### Your objective
Extract all lines from the data beneath that include the word "mparams".

### Provided entries
※

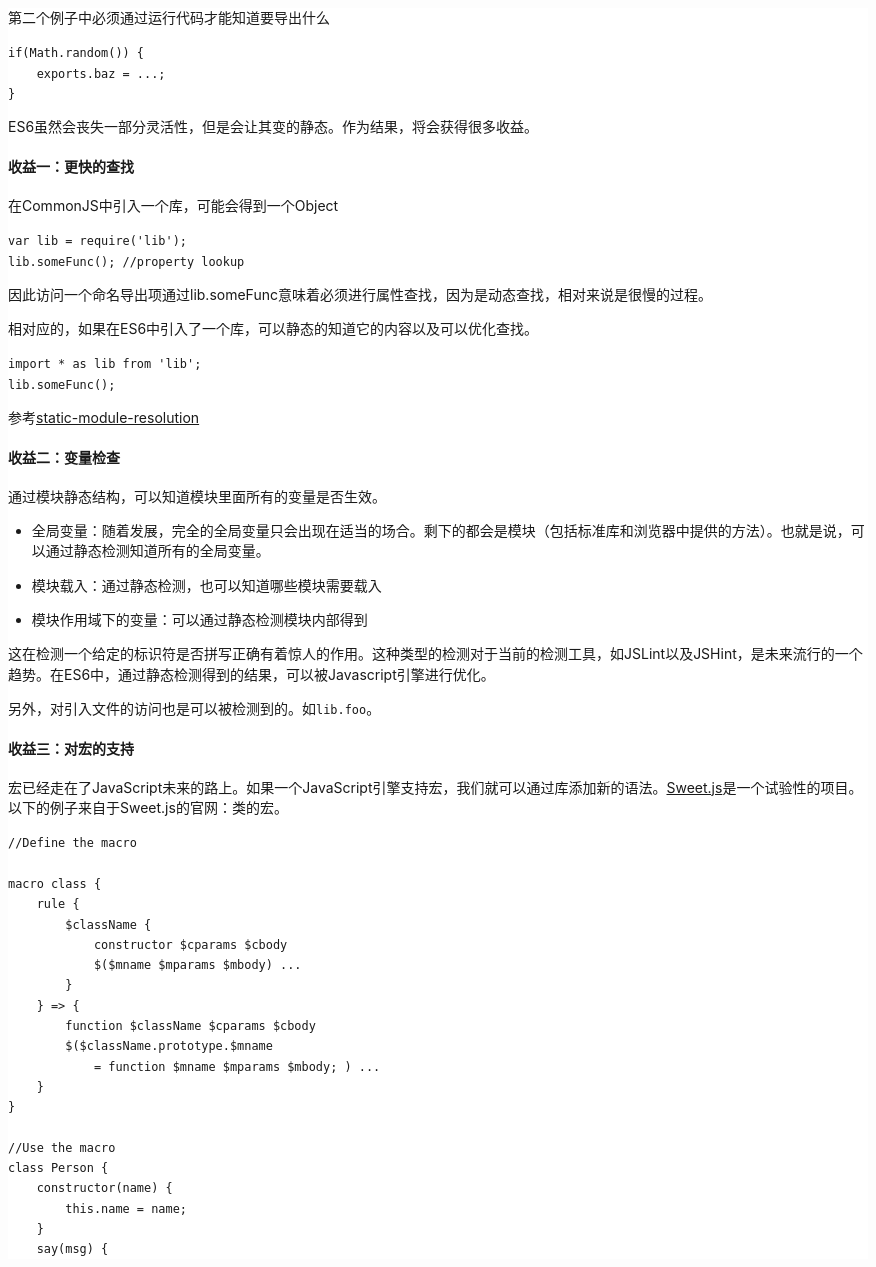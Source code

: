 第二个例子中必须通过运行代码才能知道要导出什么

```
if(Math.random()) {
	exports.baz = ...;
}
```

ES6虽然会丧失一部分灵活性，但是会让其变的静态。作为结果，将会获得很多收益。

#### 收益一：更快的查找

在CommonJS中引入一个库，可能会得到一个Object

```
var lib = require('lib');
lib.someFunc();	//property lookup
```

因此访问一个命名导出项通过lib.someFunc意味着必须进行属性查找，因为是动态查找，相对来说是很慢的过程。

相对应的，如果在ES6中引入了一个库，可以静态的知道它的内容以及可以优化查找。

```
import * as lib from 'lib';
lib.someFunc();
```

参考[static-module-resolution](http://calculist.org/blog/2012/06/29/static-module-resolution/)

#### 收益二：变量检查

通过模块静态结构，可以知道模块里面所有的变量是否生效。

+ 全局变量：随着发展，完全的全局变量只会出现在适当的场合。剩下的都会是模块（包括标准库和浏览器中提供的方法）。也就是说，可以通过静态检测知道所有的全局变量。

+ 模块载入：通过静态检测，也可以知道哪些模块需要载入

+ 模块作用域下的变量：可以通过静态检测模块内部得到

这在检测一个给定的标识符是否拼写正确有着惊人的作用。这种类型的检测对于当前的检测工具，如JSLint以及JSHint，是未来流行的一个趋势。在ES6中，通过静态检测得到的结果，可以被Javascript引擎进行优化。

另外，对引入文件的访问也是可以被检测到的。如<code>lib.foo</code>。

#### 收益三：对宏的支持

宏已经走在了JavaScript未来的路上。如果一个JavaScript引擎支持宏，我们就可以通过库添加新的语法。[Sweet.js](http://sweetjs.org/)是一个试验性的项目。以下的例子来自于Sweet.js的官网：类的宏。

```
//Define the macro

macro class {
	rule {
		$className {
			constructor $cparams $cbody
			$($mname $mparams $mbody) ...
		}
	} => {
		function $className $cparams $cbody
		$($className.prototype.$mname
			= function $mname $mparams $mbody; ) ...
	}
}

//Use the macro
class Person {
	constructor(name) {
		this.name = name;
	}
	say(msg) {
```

※

### Your response
			$($mname $mparams $mbody) ...
			= function $mname $mparams $mbody; ) ...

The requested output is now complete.